▶ Information given
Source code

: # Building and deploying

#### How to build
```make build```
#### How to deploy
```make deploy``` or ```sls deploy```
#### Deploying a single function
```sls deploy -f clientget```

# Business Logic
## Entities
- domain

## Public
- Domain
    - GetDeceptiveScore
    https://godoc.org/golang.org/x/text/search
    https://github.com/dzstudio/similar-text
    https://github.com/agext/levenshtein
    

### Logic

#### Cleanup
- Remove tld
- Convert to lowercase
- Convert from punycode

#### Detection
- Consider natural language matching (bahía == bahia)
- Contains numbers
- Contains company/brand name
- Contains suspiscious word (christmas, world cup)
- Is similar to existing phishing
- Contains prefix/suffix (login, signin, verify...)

--

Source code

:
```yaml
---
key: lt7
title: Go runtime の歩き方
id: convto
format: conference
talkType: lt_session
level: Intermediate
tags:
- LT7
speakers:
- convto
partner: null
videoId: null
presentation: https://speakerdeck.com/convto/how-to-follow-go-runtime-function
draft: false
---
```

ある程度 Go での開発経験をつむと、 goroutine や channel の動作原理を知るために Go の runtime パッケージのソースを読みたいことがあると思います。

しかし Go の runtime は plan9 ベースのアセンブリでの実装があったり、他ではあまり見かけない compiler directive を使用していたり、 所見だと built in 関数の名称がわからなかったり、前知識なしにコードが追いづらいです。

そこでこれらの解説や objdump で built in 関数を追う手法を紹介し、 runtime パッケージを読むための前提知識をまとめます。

▶ Task to carry out
Your job is to return all lines above that hold the word "https".

▶ Exercise result
    https://godoc.org/golang.org/x/text/search
    https://github.com/dzstudio/similar-text
    https://github.com/agext/levenshtein
presentation: https://speakerdeck.com/convto/how-to-follow-go-runtime-function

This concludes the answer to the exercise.